The role of hepatic type cell polarity during Plasmodium liver stage infection

Malaria remains a major cause of morbidity and mortality in tropical countries, affecting more than 200 million people and causing nearly 1 million deaths every year. Various attempts at eradicating this disease have so far been unsuccessful, and the ever-increasing parasite resistance to older antimalarial drugs provides further cause for concern. This has led to a consensus amongst malaria researchers on the need for detailed understanding of the basic biology of the causative agent of malaria, parasites of the genus Plasmodium, to develop new strategies for malaria prophylaxis, treatment, and hopefully, eradication. The overall goal of this proposal is to work towards elucidation of the host's contribution to Plasmodium parasite growth and development during the liver stages, about which so little is known.

The liver stage constitutes the first obligate step of Plasmodium in the mammalian host, and as the infection is asymptomatic at this stage, an ideal point for antimalarial intervention. After a mosquito deposits sporozoites in the dermis, a significant proportion of these sporozoites enter the blood circulation and rapidly arrest in the liver. A sporozoite then migrates through several cells in the liver, before invading a hepatocyte, which it enters through formation of a parasitophorous vacuole consisting of hepatocyte plasma membrane. Inside this structure, the sporozoite will de-differentiate into an immobile form and commence a period of remarkable growth and division, with potentially thousands of new parasites, termed merozoites at this stage, formed within a single exo-erythrocytic form over a period as short as two days. These merozoites will eventually be released into the bloodstream where they will invade red blood cells, initiating the symptomatic phase of malaria.

While some events of liver stage development can occur in vitro in several cell types, or even outside cells, in vivo, inside the vertebrate host, the only cell type that can support complete growth and development of the EEF into infectious merozoites is the hepatocyte. Thus it appears that the hepatocyte provides a unique niche that allows Plasmodium parasites to grow and replicate. Elucidation of the components of the hepatocyte niche should provide much important insight into the processes that are crucial for Plasmodium EEF growth and development.

Hepatocytes are highly polarised epithelial cells that constitute the liver mesenchyme, acting as blood detoxification centres and playing a critical role for many metabolic events in the body. While epithelial cells are considered to be highly polarised in general, hepatocytes differ substantially from the commonly studied model of simple (or columnar) epithelial polarity, exemplified by Madine-Darby canine kidney (MDCK) cells. Simple epithial polarity is characterised by the presence of basolateral and apical plasma membrane domains, kept separate by the presence of junctional complexes. As its name suggests, the single, continuous apical domain is found at the apex of the cell.
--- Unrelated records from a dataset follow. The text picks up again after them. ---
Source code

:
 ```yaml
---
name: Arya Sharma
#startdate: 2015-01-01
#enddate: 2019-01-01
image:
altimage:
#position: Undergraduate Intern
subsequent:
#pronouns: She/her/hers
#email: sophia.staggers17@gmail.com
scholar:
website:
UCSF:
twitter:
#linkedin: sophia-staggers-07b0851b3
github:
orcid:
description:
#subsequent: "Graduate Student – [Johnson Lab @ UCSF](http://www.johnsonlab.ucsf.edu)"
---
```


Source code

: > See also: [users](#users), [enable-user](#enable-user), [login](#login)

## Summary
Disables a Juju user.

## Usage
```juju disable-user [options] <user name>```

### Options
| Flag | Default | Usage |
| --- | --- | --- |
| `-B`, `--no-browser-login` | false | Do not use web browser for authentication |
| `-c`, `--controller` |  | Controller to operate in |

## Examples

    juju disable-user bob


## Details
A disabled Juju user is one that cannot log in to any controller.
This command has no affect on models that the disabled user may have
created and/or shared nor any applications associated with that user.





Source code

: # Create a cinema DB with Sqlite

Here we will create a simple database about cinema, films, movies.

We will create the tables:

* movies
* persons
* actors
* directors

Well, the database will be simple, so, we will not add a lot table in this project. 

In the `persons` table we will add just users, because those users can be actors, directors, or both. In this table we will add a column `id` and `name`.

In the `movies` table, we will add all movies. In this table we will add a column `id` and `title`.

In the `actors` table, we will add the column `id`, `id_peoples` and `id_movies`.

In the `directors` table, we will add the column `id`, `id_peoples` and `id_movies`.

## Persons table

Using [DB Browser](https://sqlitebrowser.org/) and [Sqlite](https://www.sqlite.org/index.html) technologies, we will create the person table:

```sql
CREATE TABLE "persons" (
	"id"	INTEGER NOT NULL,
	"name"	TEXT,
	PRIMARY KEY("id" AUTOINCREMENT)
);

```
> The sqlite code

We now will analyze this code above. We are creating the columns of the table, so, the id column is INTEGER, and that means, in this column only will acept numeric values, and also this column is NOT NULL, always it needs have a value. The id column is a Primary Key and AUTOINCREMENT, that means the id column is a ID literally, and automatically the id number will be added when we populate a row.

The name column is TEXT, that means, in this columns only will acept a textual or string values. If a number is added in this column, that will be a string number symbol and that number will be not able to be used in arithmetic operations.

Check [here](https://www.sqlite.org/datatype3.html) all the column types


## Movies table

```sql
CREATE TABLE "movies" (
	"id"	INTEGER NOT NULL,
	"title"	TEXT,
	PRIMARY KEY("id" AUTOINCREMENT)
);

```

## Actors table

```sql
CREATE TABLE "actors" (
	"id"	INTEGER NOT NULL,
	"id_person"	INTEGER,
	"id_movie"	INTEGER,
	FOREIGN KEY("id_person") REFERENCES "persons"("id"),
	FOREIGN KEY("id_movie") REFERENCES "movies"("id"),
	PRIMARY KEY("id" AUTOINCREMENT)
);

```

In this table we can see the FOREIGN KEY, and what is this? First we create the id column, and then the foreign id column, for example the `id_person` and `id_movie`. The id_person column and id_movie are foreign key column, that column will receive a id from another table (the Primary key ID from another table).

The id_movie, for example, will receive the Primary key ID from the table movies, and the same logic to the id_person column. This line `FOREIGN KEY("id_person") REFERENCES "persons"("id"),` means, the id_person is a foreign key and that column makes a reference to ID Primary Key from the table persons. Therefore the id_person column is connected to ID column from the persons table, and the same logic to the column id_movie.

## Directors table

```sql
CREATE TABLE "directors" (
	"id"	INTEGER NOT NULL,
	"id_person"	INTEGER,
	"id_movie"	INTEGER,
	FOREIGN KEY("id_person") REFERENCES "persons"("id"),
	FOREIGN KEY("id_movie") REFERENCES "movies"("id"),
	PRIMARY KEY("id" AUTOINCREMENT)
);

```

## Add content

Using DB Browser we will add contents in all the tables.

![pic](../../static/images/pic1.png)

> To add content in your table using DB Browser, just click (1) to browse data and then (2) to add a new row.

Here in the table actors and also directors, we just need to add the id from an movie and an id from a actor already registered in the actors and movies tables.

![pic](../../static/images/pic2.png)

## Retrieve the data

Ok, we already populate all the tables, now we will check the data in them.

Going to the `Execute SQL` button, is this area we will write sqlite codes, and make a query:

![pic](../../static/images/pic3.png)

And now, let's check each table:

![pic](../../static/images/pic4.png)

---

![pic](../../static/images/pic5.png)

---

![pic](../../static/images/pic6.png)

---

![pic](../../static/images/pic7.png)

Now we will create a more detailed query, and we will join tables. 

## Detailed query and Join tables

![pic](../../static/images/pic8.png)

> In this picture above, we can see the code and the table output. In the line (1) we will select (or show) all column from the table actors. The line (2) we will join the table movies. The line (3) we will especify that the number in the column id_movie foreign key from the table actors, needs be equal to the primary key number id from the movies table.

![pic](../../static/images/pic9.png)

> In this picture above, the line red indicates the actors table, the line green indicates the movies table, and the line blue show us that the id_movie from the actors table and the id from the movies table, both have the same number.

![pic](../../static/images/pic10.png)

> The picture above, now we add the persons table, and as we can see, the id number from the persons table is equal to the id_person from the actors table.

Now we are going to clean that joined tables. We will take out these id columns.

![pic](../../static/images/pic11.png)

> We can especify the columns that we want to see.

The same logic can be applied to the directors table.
Within an organ such as the intestine, the apical domains of many epithelial cells are organised to generate a single, large tube.

In contrast, in hepatocytes the 'apical' region is found laterally, and a single hepatocyte will have more than one such apical membranearea. Neighbouring hepatocytes will polarise such that their apical membrane areas are in direct contact with each other, and this organisation allows the formation of the bile canaliculi, an interconnected network of small tubes designed to move bile through the liver. The type of polarity an epithelial cell adopts has further consequences for arrangement of the cytoskeleton, and the routes taken by proteins as they move to and from the plasma membrane of the cell.